» **Task to complete**:
Going through the entries below, count each line that holds "digital" and give only the total.
Information given START
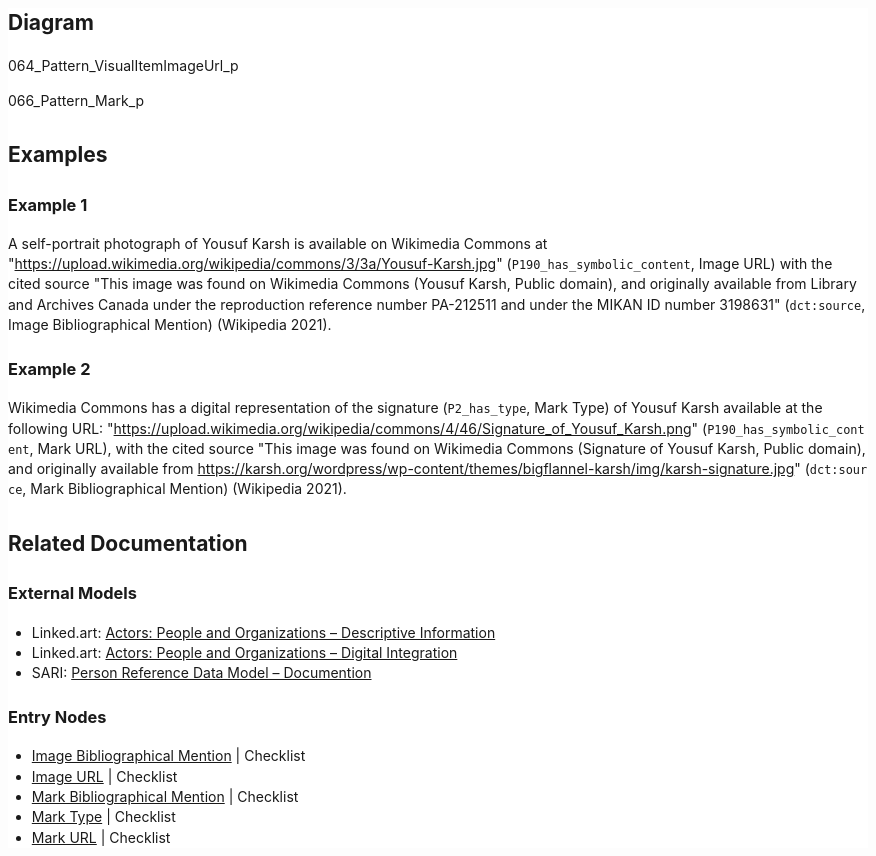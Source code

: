## Diagram

<a name="064_Pattern_VisualItemImageUrl_p"></a>064_Pattern_VisualItemImageUrl_p

<iframe frameborder="0" style="width:100%;height:600px;" src="https://viewer.diagrams.net/?target=blank&highlight=0000ff&edit=_blank&layers=1&nav=1&title=064_Pattern_VisualItemImageUrl_p.drawio#Uhttps%3A%2F%2Fdrive.google.com%2Fuc%3Fid%3D1b6raAqdjRO0NAq6MyfwL-UYZRfs2lBvN%26export%3Ddownload"></iframe>


<a name="066_Pattern_Mark_p"></a>066_Pattern_Mark_p

<iframe frameborder="0" style="width:100%;height:600px;" src="https://viewer.diagrams.net/?target=blank&highlight=0000ff&edit=_blank&layers=1&nav=1&title=066_Pattern_Mark_p.drawio#Uhttps%3A%2F%2Fdrive.google.com%2Fuc%3Fid%3D1-XUkpNFSad3jedXUdaNgU6nYZSrO_XAU%26export%3Ddownload"></iframe>

## Examples

### Example 1

A self-portrait photograph of Yousuf Karsh is available on Wikimedia Commons at "https://upload.wikimedia.org/wikipedia/commons/3/3a/Yousuf-Karsh.jpg" (`P190_has_symbolic_content`, Image URL) with the cited source "This image was found on Wikimedia Commons (Yousuf Karsh, Public domain), and originally available from Library and Archives Canada under the reproduction reference number PA-212511 and under the MIKAN ID number 3198631" (`dct:source`, Image Bibliographical Mention) (Wikipedia 2021).

<div id="0001_100_visual-item-image" class="example"></div>

### Example 2

Wikimedia Commons has a digital representation of the signature (`P2_has_type`, Mark Type) of Yousuf Karsh available at the following URL: "https://upload.wikimedia.org/wikipedia/commons/4/46/Signature_of_Yousuf_Karsh.png" (`P190_has_symbolic_content`, Mark URL), with the cited source "This image was found on Wikimedia Commons (Signature of Yousuf Karsh, Public domain), and originally available from https://karsh.org/wordpress/wp-content/themes/bigflannel-karsh/img/karsh-signature.jpg" (`dct:source`, Mark Bibliographical Mention) (Wikipedia 2021).

<div id="0001_100_visual-item-mark" class="example"></div>

## Related Documentation

### External Models

* Linked.art: [Actors: People and Organizations – Descriptive Information](https://linked.art/model/actor/#descriptive-information)
* Linked.art: [Actors: People and Organizations – Digital Integration](https://linked.art/model/actor/#digital-integration)
* SARI: [Person Reference Data Model – Documention](https://docs.swissartresearch.net/et/persons/#documentation) 

### Entry Nodes

* [Image Bibliographical Mention](/collections-model/en/semantic-paths-specification/current/entry-nodes#image-bibliographical-mention) \| Checklist
* [Image URL](/collections-model/en/semantic-paths-specification/current/entry-nodes#image-url) \| Checklist
* [Mark Bibliographical Mention](/collections-model/en/semantic-paths-specification/current/entry-nodes#mark-bibliographical-mention) \| Checklist
* [Mark Type](/collections-model/en/semantic-paths-specification/current/entry-nodes#mark-type) \| Checklist
* [Mark URL](/collections-model/en/semantic-paths-specification/current/entry-nodes#mark-url) \| Checklist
Information given END
» **Written solution**:
2